> _Required work_
Two lines in the listing below mark the span: one contains "Flask dependencies are" and one contains "- [Vagrant](https://www.vagrantup.com/downloads/): Required". Reproduce both of them and everything between, exactly.

> _Provided information_

^^^^^^^^^^^^^^^^

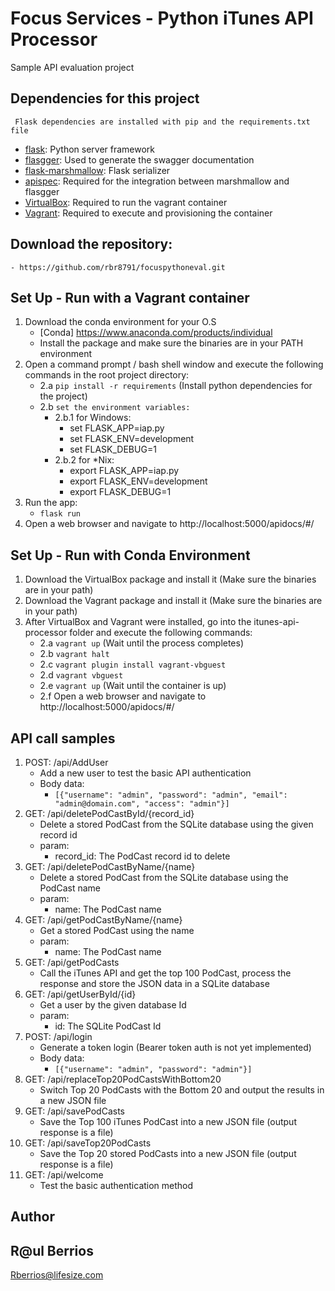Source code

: # Focus Services - Python iTunes API Processor

Sample API evaluation project

## Dependencies for this project

`` Flask dependencies are installed with pip and the requirements.txt file``
- [flask](https://palletsprojects.com/p/flask/): Python server framework
- [flasgger](https://github.com/flasgger/flasgger): Used to generate the swagger documentation
- [flask-marshmallow](https://flask-marshmallow.readthedocs.io/en/latest/): Flask serializer
- [apispec](https://apispec.readthedocs.io/en/latest/): Required for the integration between marshmallow and flasgger
- [VirtualBox](https://www.virtualbox.org/wiki/Downloads/): Required to run the vagrant container
- [Vagrant](https://www.vagrantup.com/downloads/): Required to execute and provisioning the container

## Download the repository:
    - https://github.com/rbr8791/focuspythoneval.git
    
## Set Up - Run with a Vagrant container

1. Download the conda environment for your O.S
    - [Conda] https://www.anaconda.com/products/individual
    - Install the package and make sure the binaries are in your PATH environment
2. Open a command prompt / bash shell window and execute the following commands in the root project directory:
    - 2.a ```pip install -r requirements``` (Install python dependencies for the project)
    - 2.b ```set the environment variables: ```
        - 2.b.1 for Windows:
            - set FLASK_APP=iap.py
            - set FLASK_ENV=development
            - set FLASK_DEBUG=1
        - 2.b.2 for *Nix:
            - export FLASK_APP=iap.py
            - export FLASK_ENV=development
            - export FLASK_DEBUG=1
3. Run the app:
    - ```flask run```
4. Open a web browser and navigate to http://localhost:5000/apidocs/#/

## Set Up - Run with Conda Environment

1. Download the VirtualBox package and install it (Make sure the binaries are in your path)
2. Download the Vagrant package and install it (Make sure the binaries are in your path)
2. After VirtualBox and Vagrant were installed, go into the itunes-api-processor folder and execute the following commands:
    - 2.a ```vagrant up``` (Wait until the process completes)
    - 2.b ```vagrant halt```
    - 2.c ```vagrant plugin install vagrant-vbguest```
    - 2.d ```vagrant vbguest```
    - 2.e ```vagrant up``` (Wait until the container is up)
    - 2.f Open a web browser and navigate to http://localhost:5000/apidocs/#/

  
## API call samples

1. POST: /api/AddUser 
    - Add a new user to test the basic API authentication
    - Body data:
        - ```[{"username": "admin", "password": "admin", "email": "admin@domain.com", "access": "admin"}]```
2. GET: /api/deletePodCastById/{record_id}
    - Delete a stored PodCast from the SQLite database using the given record id
    - param:
        - record_id: The PodCast record id to delete
3. GET: /api/deletePodCastByName/{name}
    - Delete a stored PodCast from the SQLite database using the PodCast name
    - param:
        - name: The PodCast name
4. GET: /api/getPodCastByName/{name}
    - Get a stored PodCast using the name
    - param:
        - name: The PodCast name
5. GET: /api/getPodCasts
    - Call the iTunes API and get the top 100 PodCast, process the response and store the JSON data in a SQLite database
6. GET: /api/getUserById/{id}
    - Get a user by the given database Id
    - param:
        - id: The SQLite PodCast Id
7. POST: /api/login
    - Generate a token login (Bearer token auth is not yet implemented)
    - Body data:
        - `````[{"username": "admin", "password": "admin"}]`````
8. GET: /api/replaceTop20PodCastsWithBottom20
    - Switch Top 20 PodCasts with the Bottom 20 and output the results in a new JSON file
9. GET: /api/savePodCasts
    - Save the Top 100 iTunes PodCast into a new JSON file (output response is a file)
10. GET: /api/saveTop20PodCasts
    - Save the Top 20 stored PodCasts into a new JSON file (output response is a file)
11. GET: /api/welcome
    - Test the basic authentication method
    
## Author

R@ul Berrios
-
Rberrios@lifesize.com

^^^^^^^^^^^^^^^^

> _Reply to the exercise_
`` Flask dependencies are installed with pip and the requirements.txt file``
- [flask](https://palletsprojects.com/p/flask/): Python server framework
- [flasgger](https://github.com/flasgger/flasgger): Used to generate the swagger documentation
- [flask-marshmallow](https://flask-marshmallow.readthedocs.io/en/latest/): Flask serializer
- [apispec](https://apispec.readthedocs.io/en/latest/): Required for the integration between marshmallow and flasgger
- [VirtualBox](https://www.virtualbox.org/wiki/Downloads/): Required to run the vagrant container
- [Vagrant](https://www.vagrantup.com/downloads/): Required to execute and provisioning the container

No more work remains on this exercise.